AUSTAL (ASX: ASB) is pleased to announce that the United States Department of Defence has awarded Austal USA a contract to build two additional Littoral Combat Ships (LCS) for the US Navy fleet. This brings the total of new LCS orders booked in calendar year 2018 to four ships.

For competition reasons the US Navy has not announced the actual contract value but has stated that award is under the congressional cost cap of US$584 million per ship.

“This latest order from the US Navy is a tremendous endorsement of Austal’s unique aluminium trimaran and further evidence of the important role Austal plays in building the United States Navy” Austal CEO, David Singleton said.

“We have been very successful, winning two Littoral Combat Ships per annum in competitions in each of the last three US Government financial years. This has been achieved as a result of a highly focused and successful program of production efficiency at our shipyard in Alabama and is a credit to that team”

“The award of LCS 36 and 38 will mean that Austal has a forward order book of a further ten ships to deliver in a continuous production program that now extends out to 2025. This strong order book creates continuity and certainty of workload for the Austal workforce in Alabama who have achieved so much.
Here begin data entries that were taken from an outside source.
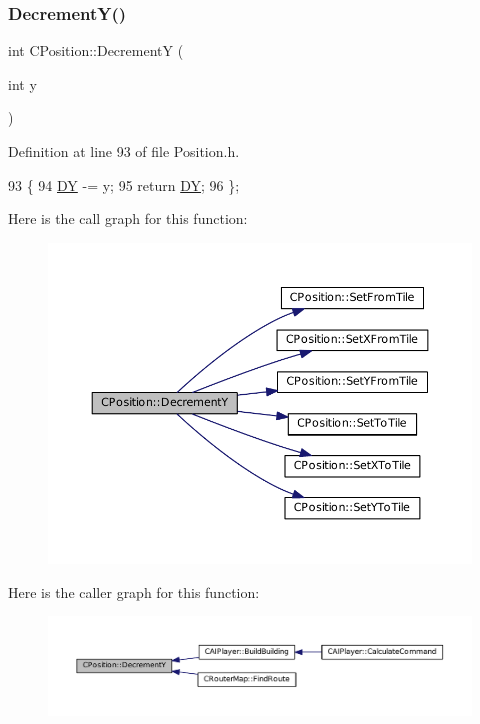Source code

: \subsubsection{\texorpdfstring{Decrement\+Y()}{DecrementY()}}
{\footnotesize\ttfamily int C\+Position\+::\+DecrementY (\begin{DoxyParamCaption}\item[{int}]{y }\end{DoxyParamCaption})\hspace{0.3cm}{\ttfamily [inline]}}



Definition at line 93 of file Position.\+h.


\begin{DoxyCode}
93                              \{
94             \hyperlink{classCPosition_a84139c9e8eb547e7cf3cb851739943a4}{DY} -= y; 
95             \textcolor{keywordflow}{return} \hyperlink{classCPosition_a84139c9e8eb547e7cf3cb851739943a4}{DY};
96         \};
\end{DoxyCode}
Here is the call graph for this function\+:\nopagebreak
\begin{figure}[H]
\begin{center}
\leavevmode
\includegraphics[width=350pt]{classCPosition_a51ee44d9e0457d6277567fd8a66fdec7_cgraph}
\end{center}
\end{figure}
Here is the caller graph for this function\+:\nopagebreak
\begin{figure}[H]
\begin{center}
\leavevmode
\includegraphics[width=350pt]{classCPosition_a51ee44d9e0457d6277567fd8a66fdec7_icgraph}
\end{center}
\end{figure}
\hypertarget{classCPosition_a65124e3543c2d2e284e5eb517cd7f842}{}\label{classCPosition_a65124e3543c2d2e284e5eb517cd7f842} 
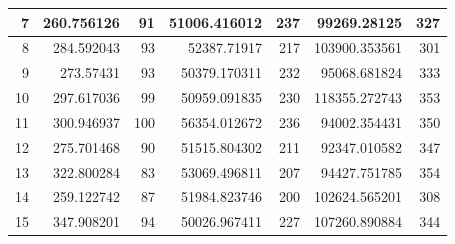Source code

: \begin{table}
\begin{adjustwidth}{}{}
{{\begin{tabular}{|r|r|r|r|r|r|r|}
\hline
7                                          & 260.756126                   & 91                                    & 51006.416012                   & 237                                   & 99269.28125                  & 327                                    \\ 
\hline
8                                          & 284.592043                   & 93                                    & 52387.71917                    & 217                                   & 103900.353561                & 301                                    \\ 
\hline
9                                          & 273.57431                    & 93                                    & 50379.170311                   & 232                                   & 95068.681824                 & 333                                    \\ 
\hline
10                                         & 297.617036                   & 99                                    & 50959.091835                   & 230                                   & 118355.272743                & 353                                    \\ 
\hline
11                                         & 300.946937                   & 100                                   & 56354.012672                   & 236                                   & 94002.354431                 & 350                                    \\ 
\hline
12                                         & 275.701468                   & 90                                    & 51515.804302                   & 211                                   & 92347.010582                 & 347                                    \\ 
\hline
13                                         & 322.800284                   & 83                                    & 53069.496811                   & 207                                   & 94427.751785                 & 354                                    \\ 
\hline
14                                         & 259.122742                   & 87                                    & 51984.823746                   & 200                                   & 102624.565201                & 308                                    \\ 
\hline
15                                         & 347.908201                   & 94                                    & 50026.967411                   & 227                                   & 107260.890884                & 344                                    \\ 

\end{tabular}}}
\end{adjustwidth}
\end{table}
For our shareholders, the order book will drive continued growth in earnings over the next few years”

“Growth in the order book will also continue to drive ship support and sustainment revenues over the coming years adding further reliability to Austal’s earnings. This is an increasingly important part of the revenue base of the company and is likely to continue to grow significantly, well into the future, as ships are delivered and deployed around the world” he said.

With nine delivered, and a further ten vessels either under construction or awaiting construction (including the future USS Canberra) these two additional ships represent Austal’s eighteenth and nineteenth ships in the Independence Class.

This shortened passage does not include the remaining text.